For many people in movements like the Watchtower, it's easy to turn such people into pariahs whose malcontent alone is proof that they are not to be listened to. This helps guarantee that their troubling insights be no longer heard, let alone believed - and that the control of the sect over the hearts and minds of their people is rendered absolute and complete. Matters of conscience mean nothing at this point. However, Barbara's life - as anyone's - isn't something one can just dismiss at hand, and what she saw and experienced there is a frank testimony to how a sect illegitimately controls and dominates its' own so completely that it can only be called abusive and yes, cultic.
Several years after leaving the Watchtower and slowly reembracing Roman Catholicism, Harrison penned a personal memoir she wrote of her years growing up within the Watchtower organization after being brought into it at the age of nine by an enthusiastically converted mother. Her book was among the first modern exposes of life as a Jehovah's Witness that deserves to not only be remembered but enthusiastically recommended for personal study.
I first came across this book as Joy and I were starting out in our first forays in countercult ministry back in 1993 and was stunned at how one's view from the outside of something not only misses so much detail and context about it, but can make it appear to be what it is not.
It is gripping, reading and can be read in full at this online version of the book by clicking here: if you want to understand what being part of something larger than yourself when it's giant jackboot heel is poised to come down on your head if you slip up, this is a book you'll never forget:
An excerpt of Harrison's writing ..
There was guilt, and there was glory: I walked a spiritual tightrope.
I feel now that for the twelve years I spent as one of Jehovah's Witnesses, three of them as a member of the Watchtower Society's headquarters staff, I was living out a vivid dream, hallucinating within the closed system of logic and private reality of a religion that relished disaster; rejoiced in the evil of human nature; lusted for certitude; ordered its members to disdain the painful present in exchange for the glorious future; corrupted ritual, ethics, and doctrine into ritualism, legalism, and dogmatism.
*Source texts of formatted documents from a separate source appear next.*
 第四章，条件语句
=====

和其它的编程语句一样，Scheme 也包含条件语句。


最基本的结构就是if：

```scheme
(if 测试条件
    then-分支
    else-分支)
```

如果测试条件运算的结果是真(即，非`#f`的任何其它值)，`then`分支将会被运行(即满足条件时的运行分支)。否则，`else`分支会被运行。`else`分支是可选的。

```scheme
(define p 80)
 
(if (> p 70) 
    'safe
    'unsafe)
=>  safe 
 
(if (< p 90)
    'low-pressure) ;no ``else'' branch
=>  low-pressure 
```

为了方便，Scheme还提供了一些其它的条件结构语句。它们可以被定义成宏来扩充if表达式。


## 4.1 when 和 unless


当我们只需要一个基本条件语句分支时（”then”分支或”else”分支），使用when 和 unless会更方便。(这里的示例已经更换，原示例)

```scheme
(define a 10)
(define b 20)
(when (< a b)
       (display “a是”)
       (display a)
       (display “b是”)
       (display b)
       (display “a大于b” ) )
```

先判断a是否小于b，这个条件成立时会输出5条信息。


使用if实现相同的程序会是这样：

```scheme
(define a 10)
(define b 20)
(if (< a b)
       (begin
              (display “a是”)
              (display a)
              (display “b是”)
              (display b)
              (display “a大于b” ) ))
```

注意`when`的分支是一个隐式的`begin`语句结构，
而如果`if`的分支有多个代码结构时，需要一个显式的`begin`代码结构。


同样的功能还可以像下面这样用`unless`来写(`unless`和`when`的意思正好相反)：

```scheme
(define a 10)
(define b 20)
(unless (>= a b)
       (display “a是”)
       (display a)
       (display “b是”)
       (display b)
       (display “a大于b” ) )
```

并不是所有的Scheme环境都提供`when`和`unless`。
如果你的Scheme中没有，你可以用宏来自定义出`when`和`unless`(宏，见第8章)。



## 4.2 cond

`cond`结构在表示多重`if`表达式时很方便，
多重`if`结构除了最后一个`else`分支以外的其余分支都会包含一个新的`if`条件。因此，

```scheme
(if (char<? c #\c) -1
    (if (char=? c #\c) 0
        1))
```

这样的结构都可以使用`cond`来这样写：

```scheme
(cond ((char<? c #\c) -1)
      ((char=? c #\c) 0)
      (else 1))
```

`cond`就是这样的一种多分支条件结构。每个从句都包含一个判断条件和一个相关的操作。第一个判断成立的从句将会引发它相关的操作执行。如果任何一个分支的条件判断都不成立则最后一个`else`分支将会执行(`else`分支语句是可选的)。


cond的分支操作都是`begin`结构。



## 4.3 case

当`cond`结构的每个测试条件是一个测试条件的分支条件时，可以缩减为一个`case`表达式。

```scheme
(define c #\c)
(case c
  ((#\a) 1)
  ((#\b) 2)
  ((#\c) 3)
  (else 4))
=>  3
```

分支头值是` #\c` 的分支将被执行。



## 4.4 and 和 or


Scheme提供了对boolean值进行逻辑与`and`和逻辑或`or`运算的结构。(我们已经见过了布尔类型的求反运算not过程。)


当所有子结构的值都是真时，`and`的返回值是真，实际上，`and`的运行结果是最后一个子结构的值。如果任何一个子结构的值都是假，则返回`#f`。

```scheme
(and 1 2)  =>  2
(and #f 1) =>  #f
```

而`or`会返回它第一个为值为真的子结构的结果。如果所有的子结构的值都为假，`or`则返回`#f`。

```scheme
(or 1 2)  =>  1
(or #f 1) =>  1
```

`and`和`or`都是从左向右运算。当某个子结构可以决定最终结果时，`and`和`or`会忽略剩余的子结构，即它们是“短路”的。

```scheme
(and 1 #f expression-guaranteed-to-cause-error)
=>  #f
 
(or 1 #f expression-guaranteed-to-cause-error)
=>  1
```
I was convinced that 1914 marked "the beginning of the times of the end." So firmly did Jehovah's Witnesses believe this to be true that there were those who, in 1944, refused to get their teeth filled, postponing all care of their bodies until God saw to their regeneration in His New World. (One zealous Witness I knew carried a supply of cloves to alleviate the pain of an aching molar which she did not wish to have treated by her dentist, since the time was so short till Jehovah would provide a new and perfect one. To this day, I associate the fragrance of cloves with the imminence of disaster.) ...
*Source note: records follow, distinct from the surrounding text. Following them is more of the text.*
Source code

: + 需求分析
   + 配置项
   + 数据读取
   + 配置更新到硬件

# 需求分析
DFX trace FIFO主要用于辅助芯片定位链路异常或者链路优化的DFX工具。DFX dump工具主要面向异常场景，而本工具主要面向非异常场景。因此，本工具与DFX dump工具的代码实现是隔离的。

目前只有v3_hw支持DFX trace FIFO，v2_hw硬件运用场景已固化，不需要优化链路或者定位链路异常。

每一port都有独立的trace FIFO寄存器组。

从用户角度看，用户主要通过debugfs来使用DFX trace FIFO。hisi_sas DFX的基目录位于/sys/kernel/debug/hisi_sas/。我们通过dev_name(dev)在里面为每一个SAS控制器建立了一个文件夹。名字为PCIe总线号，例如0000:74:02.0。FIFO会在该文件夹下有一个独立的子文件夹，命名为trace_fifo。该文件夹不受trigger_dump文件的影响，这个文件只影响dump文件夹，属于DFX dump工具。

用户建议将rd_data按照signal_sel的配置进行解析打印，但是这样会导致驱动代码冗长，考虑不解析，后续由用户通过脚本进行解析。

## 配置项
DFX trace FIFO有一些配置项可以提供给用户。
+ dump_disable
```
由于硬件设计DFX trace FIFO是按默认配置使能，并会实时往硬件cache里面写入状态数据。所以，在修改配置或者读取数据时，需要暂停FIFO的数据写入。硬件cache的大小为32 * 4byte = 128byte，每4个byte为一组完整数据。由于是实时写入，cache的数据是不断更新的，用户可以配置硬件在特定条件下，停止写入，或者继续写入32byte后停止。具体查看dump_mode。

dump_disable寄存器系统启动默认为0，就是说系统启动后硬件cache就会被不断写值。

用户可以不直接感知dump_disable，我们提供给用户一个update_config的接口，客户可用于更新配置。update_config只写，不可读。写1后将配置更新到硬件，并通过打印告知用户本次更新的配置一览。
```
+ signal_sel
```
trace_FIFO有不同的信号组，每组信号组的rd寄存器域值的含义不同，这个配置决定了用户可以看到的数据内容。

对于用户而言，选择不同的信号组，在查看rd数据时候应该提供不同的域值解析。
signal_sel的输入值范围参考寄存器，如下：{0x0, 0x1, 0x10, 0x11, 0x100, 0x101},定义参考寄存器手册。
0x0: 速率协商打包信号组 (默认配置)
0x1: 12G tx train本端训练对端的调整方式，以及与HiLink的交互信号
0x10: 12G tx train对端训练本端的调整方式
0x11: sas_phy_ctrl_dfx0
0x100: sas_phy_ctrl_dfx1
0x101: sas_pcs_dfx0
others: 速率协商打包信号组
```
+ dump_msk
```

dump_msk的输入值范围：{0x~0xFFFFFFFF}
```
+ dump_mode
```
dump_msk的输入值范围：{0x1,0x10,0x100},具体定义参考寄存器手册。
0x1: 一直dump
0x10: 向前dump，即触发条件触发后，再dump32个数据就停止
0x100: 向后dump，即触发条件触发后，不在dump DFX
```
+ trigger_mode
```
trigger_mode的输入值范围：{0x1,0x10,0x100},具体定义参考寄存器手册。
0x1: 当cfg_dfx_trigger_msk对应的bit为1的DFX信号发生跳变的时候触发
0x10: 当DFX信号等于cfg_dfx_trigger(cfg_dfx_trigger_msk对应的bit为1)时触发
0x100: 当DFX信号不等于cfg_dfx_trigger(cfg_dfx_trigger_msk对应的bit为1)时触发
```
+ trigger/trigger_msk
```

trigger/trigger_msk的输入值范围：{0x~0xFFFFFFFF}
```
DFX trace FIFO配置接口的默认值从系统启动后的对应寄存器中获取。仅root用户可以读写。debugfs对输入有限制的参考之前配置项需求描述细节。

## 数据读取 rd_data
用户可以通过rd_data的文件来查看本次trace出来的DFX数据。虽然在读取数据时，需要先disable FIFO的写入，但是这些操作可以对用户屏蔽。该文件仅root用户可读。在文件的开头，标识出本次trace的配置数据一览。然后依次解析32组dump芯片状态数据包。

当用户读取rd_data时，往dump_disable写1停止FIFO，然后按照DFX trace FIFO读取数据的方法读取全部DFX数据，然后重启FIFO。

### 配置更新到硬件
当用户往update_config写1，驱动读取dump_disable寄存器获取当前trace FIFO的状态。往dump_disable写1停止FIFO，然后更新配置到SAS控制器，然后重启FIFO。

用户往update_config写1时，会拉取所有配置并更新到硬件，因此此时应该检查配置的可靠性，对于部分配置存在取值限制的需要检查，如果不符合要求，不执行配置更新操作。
.. I rehearse, I jealously preserve preconversion memories; they flash before my mind like magical slides. I treasure a series of intense, isolated moments. I hoard happy images that are pure, unsullied by values assigned to them by others.
Afterward, there was nothing in the world to which I was permitted to give my own meaning; afterward, when the world began to turn for me on the axis of God’s displeasure, I was obliged to regard all events as part of God’s plan for the universe as understood only by Jehovah’s Witnesses. Afterward, meanings were assigned to all things. The world was flattened out into right and wrong; all experience was sealed into compartments marked Good and Evil. Before my conversion, each beloved object and event had the luminosity and impurity of a thing complete in itself, a thing to which no significance is attributed other than that which it chooses to reveal. ..
After my conversion, I began immediately to have a dream, which recurred until I released myself from bondage to that religion twelve years later, when I was 21. In the dream, I am standing in my grandmother's walled garden. At the far corner of the garden, where the climbing red roses shine like bright blood against the whitewashed wall, stands a creature icy, resplendent, of indeterminate sex. The creature calls to me. In my dream its voice is tactile; I feel it flow through my veins like molten silver. I am rendered bloodless, will-less; the creature extends its arms in a gesture that is at once magisterial and maternal, entreating and commanding. I walk toward its embrace, fearful but glad, unable not to abandon myself to a splendid doom. The creature seizes me in its arms and I am hurled out of the garden, a ravaged Humpty-Dumpty flying through dark and hostile space, alone.
I understand that dream to have been telling me my truest feelings, which my conscious, waking mind censored for long hard years: I understand it to be my soul's perception that my religion had isolated and alienated me from the world, which it perceived as evil and menacing, and which I regarded, at the bedrock level of my being, as imperfect but not un-good; my religion savaged those to whom it offered salvation.
For twelve years I lived in fear.
One remembers the words of Roy Batty as he watched his antagonist Decker losing his grip on a rain-slickened skyscraper's edge in the film "Blade Runner":
Quite an experience to live in fear, isn't it? That's what it is to be a slave.